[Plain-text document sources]
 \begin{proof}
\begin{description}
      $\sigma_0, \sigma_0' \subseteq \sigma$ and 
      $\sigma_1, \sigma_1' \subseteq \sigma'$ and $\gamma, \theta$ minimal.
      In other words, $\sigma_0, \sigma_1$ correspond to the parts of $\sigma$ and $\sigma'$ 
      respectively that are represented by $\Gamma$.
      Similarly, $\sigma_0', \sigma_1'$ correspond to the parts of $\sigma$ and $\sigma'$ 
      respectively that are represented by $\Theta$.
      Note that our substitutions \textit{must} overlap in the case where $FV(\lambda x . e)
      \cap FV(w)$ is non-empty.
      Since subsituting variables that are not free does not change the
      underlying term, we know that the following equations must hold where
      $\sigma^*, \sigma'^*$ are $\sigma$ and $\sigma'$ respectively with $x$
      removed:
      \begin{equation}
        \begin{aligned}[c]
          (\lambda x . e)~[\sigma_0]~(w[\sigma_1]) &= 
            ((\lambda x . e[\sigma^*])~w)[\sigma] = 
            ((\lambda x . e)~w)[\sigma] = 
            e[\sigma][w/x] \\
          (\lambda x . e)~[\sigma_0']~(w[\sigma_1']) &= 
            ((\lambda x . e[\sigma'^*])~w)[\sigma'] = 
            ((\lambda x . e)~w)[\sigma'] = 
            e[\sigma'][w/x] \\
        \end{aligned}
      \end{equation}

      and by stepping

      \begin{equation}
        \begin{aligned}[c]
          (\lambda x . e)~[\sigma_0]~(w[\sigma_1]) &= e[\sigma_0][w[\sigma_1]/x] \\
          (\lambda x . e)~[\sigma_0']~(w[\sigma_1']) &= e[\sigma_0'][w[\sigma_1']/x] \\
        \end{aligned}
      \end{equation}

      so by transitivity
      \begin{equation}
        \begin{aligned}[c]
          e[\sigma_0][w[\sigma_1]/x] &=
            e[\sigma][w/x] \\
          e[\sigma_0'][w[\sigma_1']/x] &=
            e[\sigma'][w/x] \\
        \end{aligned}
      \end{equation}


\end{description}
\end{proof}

*What is being asked*
Report the number of lines in the entries that hold the word "description". Nothing else is wanted.

*Problem solution*
2